Global Navigation Satellite Systems (GNSS) such as GPS are now just an accepted part of how we navigate the world. I remember a trip I made in the ‘90s, where I travelled from Far North Queensland to Sydney using paper maps. Now I don’t even visit my mother without using ‘satnav’!
This is not because I don’t know where she lives, but I want to take advantage of real time traffic data. This includes possible changes in optimum route as I travel.
To use these signals you need a clear view of the sky. Your mapping software will deal with momentary loss of this view and make assumptions that you are driving safely in a tunnel.
Tunnel Navigation and GPS/GNSS
The need for Tunnel Navigation and Tunnel GPS/GNSS is easy to see, but how can it be delivered? Without a sky view you have no signals, and if you just receive a signal outside and then repeat it underground you will simply have the location of the antenna that is mounted outside – wherever you are in the tunnel.
There are a couple of interesting solutions are currently being trialled. Waze is deploying Bluetooth beacons in tunnels to augment navigation and traffic data for their map users. At Chronos, we partner with Syntony to deliver a simulated GPS satellite signal that transmits the position as if you could see the sky. This allows standard GPS receivers such as a smartphone to position you where you are rather than the equivalent location at street level.

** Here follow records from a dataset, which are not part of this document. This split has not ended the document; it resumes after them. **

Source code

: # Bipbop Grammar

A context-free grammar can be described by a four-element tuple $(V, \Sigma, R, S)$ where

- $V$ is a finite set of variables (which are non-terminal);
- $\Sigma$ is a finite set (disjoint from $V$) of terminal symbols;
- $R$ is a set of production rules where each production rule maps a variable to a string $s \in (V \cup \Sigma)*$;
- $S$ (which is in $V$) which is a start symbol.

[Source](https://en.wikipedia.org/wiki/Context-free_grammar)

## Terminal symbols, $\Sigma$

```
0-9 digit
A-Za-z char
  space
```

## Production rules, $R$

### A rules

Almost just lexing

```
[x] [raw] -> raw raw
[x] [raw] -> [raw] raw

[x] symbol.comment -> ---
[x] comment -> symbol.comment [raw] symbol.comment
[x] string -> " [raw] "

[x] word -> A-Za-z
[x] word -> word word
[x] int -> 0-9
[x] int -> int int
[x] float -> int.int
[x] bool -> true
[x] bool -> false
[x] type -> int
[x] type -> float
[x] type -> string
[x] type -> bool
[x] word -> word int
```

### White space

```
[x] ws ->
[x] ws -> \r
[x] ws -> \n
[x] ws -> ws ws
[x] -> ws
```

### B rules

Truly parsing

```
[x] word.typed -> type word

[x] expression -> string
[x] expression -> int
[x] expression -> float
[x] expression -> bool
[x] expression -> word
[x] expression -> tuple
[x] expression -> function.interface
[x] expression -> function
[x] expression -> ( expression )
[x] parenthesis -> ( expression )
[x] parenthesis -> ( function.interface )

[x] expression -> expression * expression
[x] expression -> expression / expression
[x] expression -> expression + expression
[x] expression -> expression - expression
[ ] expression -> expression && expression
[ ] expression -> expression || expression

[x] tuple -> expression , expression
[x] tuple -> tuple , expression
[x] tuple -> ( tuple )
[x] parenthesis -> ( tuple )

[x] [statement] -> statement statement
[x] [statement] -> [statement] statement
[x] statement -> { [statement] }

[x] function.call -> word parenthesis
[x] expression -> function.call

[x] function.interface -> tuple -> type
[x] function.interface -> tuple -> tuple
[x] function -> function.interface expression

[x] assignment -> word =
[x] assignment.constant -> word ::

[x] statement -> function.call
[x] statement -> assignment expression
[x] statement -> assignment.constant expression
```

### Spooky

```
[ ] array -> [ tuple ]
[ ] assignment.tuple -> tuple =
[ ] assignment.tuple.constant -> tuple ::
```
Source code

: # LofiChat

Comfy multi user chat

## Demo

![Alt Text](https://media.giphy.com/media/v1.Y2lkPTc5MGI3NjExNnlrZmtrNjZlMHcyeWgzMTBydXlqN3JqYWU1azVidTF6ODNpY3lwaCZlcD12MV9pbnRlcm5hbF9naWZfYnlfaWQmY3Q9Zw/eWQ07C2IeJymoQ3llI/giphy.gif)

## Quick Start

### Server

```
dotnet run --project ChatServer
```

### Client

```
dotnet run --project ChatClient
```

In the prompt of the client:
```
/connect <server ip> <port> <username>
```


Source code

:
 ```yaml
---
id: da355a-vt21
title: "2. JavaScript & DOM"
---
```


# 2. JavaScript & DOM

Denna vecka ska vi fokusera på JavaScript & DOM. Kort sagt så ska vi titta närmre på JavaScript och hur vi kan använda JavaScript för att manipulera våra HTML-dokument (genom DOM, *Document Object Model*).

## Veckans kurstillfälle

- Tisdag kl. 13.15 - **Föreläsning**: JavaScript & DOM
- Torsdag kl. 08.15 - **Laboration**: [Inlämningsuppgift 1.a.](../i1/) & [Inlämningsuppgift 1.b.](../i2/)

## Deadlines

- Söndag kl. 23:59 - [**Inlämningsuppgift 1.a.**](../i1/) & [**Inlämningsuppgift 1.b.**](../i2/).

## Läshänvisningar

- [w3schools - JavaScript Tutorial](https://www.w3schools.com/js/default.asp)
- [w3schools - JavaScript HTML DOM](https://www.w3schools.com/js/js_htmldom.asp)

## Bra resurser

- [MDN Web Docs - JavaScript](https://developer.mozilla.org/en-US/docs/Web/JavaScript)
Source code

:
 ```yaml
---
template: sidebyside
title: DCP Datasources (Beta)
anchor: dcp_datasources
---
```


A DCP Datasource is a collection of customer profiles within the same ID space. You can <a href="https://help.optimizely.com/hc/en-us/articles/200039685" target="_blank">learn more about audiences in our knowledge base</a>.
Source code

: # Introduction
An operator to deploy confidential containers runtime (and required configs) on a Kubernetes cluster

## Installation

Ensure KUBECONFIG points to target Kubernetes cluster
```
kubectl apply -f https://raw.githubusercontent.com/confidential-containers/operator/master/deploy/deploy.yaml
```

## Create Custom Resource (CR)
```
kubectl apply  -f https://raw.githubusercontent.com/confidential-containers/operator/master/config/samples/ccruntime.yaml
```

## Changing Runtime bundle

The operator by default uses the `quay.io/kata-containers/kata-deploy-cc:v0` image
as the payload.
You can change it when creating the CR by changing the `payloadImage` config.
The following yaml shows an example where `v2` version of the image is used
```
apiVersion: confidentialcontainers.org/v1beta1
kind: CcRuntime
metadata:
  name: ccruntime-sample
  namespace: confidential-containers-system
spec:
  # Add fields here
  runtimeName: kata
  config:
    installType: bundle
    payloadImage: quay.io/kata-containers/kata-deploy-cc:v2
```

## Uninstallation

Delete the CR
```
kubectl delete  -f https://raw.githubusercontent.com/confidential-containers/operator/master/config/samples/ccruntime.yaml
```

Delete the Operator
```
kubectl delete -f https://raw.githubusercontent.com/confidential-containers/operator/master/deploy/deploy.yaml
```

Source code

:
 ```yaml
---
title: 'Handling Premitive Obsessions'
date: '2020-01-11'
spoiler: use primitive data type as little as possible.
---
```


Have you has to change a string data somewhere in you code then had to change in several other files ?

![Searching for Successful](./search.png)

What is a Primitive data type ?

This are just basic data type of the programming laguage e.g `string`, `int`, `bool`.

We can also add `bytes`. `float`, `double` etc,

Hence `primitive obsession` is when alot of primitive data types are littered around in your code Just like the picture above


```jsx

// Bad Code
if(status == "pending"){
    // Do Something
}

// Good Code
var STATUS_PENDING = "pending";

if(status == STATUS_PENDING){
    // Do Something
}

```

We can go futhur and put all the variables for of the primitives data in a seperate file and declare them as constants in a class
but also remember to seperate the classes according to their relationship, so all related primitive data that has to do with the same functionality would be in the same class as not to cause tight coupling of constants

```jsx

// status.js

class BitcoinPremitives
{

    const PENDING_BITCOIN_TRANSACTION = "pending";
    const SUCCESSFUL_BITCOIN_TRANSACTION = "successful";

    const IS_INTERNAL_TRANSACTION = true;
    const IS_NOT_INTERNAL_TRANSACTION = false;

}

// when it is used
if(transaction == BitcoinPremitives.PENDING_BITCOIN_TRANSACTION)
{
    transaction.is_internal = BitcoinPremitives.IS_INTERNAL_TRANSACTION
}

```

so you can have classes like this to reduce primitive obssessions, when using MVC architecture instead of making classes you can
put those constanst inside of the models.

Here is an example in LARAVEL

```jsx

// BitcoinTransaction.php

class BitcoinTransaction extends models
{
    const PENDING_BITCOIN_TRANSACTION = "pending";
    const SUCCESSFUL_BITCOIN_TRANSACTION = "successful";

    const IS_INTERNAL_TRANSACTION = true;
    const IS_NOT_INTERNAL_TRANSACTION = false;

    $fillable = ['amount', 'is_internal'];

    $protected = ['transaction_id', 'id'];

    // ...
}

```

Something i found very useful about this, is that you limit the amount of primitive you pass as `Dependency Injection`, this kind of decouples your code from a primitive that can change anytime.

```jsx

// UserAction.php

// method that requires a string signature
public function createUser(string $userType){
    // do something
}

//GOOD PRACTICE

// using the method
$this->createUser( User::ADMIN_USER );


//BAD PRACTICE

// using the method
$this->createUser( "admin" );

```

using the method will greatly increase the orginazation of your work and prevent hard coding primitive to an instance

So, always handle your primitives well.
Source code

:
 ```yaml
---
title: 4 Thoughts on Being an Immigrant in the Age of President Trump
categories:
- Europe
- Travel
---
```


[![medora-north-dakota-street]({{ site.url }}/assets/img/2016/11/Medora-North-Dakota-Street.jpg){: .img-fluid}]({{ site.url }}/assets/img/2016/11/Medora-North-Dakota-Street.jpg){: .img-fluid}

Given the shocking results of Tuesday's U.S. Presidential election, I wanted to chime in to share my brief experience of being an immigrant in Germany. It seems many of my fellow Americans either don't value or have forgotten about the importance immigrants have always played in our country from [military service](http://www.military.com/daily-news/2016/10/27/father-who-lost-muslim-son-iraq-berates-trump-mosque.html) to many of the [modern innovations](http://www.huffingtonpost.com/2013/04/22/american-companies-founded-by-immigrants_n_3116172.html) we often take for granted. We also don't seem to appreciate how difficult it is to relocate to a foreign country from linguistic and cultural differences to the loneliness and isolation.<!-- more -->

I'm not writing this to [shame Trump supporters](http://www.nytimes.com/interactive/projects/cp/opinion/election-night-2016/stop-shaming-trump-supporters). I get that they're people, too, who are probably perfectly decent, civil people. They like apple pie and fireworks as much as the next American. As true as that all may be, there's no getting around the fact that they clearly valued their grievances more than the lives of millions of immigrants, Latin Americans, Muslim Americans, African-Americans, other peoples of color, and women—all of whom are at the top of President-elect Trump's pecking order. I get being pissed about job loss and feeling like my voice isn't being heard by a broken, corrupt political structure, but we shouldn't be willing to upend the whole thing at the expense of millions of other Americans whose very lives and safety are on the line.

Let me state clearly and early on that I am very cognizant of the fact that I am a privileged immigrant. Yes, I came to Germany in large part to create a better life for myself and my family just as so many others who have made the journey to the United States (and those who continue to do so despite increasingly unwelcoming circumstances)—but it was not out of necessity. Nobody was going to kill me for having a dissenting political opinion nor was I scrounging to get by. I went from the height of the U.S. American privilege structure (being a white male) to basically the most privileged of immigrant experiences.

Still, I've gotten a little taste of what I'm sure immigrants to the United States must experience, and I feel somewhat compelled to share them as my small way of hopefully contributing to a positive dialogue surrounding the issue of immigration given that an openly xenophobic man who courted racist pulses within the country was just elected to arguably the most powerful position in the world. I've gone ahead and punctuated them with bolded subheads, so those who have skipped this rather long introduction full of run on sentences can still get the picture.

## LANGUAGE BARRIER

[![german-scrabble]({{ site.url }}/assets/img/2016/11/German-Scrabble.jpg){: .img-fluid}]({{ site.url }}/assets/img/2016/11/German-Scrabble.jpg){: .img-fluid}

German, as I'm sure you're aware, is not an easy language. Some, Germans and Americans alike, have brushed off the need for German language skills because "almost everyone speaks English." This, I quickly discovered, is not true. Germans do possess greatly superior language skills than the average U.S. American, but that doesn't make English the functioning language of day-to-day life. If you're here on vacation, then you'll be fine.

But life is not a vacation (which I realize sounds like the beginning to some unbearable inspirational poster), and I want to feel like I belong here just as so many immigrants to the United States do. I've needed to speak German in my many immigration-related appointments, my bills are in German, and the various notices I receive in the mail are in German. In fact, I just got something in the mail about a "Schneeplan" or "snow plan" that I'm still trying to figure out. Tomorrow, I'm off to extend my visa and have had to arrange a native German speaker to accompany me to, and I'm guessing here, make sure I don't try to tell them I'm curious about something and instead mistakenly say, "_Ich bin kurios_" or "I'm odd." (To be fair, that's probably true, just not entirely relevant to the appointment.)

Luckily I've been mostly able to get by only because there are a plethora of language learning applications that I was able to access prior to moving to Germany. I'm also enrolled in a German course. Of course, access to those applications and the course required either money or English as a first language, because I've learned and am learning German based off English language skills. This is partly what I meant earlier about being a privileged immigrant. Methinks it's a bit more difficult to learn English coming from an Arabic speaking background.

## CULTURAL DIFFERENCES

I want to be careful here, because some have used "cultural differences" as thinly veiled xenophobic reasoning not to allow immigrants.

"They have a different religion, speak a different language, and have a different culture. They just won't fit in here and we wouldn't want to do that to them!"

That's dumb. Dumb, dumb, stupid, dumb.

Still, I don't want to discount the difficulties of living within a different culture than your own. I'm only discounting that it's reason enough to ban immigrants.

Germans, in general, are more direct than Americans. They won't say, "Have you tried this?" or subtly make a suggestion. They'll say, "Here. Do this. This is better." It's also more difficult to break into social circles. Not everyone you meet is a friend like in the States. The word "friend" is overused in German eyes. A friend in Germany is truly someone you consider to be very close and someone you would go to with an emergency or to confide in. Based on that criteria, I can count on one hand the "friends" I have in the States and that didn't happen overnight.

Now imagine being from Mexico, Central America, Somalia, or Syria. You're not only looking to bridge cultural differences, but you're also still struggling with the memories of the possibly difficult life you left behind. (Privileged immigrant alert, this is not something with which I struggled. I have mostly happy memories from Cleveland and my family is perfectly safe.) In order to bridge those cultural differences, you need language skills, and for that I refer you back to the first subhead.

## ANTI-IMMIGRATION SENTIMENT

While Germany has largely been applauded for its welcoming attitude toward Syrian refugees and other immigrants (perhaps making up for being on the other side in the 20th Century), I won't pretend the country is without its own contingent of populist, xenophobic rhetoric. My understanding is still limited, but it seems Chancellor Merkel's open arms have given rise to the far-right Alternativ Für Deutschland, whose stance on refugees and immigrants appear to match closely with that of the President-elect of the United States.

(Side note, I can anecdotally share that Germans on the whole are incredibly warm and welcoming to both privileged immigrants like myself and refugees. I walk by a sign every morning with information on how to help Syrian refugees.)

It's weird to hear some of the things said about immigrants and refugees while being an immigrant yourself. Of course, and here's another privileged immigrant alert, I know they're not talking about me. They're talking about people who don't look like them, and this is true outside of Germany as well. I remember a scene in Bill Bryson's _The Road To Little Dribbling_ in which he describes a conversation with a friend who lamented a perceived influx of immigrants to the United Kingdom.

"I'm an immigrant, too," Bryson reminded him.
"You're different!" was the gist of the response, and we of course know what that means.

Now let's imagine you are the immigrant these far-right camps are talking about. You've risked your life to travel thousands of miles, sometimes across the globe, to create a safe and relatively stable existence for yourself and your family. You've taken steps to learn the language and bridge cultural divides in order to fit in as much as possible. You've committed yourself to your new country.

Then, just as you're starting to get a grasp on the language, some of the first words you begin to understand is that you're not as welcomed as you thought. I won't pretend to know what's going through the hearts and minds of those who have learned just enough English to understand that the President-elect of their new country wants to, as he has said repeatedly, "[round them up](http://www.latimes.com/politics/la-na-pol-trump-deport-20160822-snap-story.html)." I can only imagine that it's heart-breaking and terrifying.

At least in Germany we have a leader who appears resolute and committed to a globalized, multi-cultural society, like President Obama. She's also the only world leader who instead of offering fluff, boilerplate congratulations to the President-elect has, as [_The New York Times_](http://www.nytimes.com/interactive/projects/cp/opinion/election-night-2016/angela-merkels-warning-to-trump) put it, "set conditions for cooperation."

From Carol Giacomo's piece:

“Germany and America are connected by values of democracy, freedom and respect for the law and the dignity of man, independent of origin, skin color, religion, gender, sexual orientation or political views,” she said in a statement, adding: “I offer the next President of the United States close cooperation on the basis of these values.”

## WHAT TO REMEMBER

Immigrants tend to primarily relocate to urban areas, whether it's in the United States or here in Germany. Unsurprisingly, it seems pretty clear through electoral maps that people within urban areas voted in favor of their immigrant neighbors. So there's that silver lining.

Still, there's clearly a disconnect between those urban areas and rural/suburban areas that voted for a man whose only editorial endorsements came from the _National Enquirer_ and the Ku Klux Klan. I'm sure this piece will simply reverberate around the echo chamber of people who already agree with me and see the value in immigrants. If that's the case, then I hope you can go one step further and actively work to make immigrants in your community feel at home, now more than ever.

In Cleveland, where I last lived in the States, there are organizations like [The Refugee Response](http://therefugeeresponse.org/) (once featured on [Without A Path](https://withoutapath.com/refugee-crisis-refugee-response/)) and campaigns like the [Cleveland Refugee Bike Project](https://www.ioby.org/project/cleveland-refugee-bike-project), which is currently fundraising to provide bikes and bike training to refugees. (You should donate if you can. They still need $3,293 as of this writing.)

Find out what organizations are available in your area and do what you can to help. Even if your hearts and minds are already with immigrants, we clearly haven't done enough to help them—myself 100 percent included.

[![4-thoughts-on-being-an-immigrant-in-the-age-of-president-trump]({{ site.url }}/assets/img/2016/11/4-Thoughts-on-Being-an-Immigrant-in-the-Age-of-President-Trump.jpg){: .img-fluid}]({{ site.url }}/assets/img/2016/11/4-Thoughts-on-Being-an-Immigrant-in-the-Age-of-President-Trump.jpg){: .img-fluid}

These GPS signals themselves can be transmitted from existing communications infrastructure commonly installed in tunnels to support emergency services communications and mobile networks – a ‘leaky feeder’ coaxial cable network throughout the tunnels.
A road tunnel with underground junctions does pose a problem for road users not familiar with the road layout. This is likely to be an increasing issue as cities try to reclaim land for leisure use, cycling and walking rather than the car.
The Autopista de Circunvalación (Orbital Motorway) M-30 in Madrid is a perfect example of this. It is the inner ring road for Madrid, serving the central areas, with many junctions underground – particularly in the southern section.
Initially all at surface level, in the last 20 years or so the Calle 30 (Street 30) project of Madrid City Council has progressively relocated the road into tunnels – the longest motorway tunnels in Europe – and reclaimed land for urban redevelopment.
As a user, the navigation element is not so important. You will get on and off trains at stations whether there is tunnel GPS or not. However, it would still have use in stations on multiple lines, enabling you to change trains in an efficient way.
In an emergency, the use of tunnel GPS or GNSS could be vital in delivering your location through services such as the European E112. If you were on a station platform, it may well locate you nominally in the middle of the platform but in the tunnel themselves could locate you to within a meter or two.
Metro Personnel Safety and Emergency Services
Tunnel GPS does offer an easy-to-use means of locating all staff working in tunnels. It can also serve as a means of guiding them to ports of safety within the tunnel network. Tunnel GPS is supported by standard GNSS receivers in smartphones and standard issue communications equipment such as handheld radios and so has a relatively low impact on network infrastructure.
Likewise, should a major incident occur, knowing the location of emergency services personnel, who may be operating in zero or near zero visibility, may literally be lifesaving.
Mining Safety and Asset Tracking
The same requirements for personnel safety and guidance to safe places apply in mine systems. The Tunnel GPS system can usually be easily integrated into the mine management suite should leaky feeder infrastructure installed.
This personnel location data can also be useful in managing ventilation and other mine support systems. If a tunnel has no people in it, your management system could reduce ventilation to that area.
As well as people, plant and machinery can also be located using Tunnel GNSS, allowing an optimum use of resources. This also ensures plant is in the mine in which it is most needed.
We are still in the early days in the story of Autonomous Vehicles. However, as systems move to Full Automation at Level 5, GNSS position will play a role in maintaining autonomy. Adoption of Full Autonomy would be difficult if the vehicle dropped out of Level 5 when entering a road tunnel.
For mass market passenger vehicles, the cost of an Inertial GNSS system is likely to be prohibitive. An Inertial system adds to the simple satellite systems with information on your trajectory. These systems can tolerate a loss of satellite signals of up to two minutes and maintain your position and bearing.
LIDAR (Light Detection and Ranging) systems will be key in Autonomous vehicles. They detect where you are and where you are heading but can also detect the position/movement of other objects. This enables you to build a 3D picture of your situation in real time.
Level 5 Full Automation is not permitted with a single input. This is why Tunnel GPS is so important in maintaining continuity when the view to the sky is momentarily lost.
Tunnel Navigation and people/asset tracking are now attainable with existing tried and tested GPS simulation technologies. Using communications infrastructure already in place in many instances, and supported by standard GNSS receivers common in smartphones. It offers a step change in navigation and safety critical systems with minimal disruption.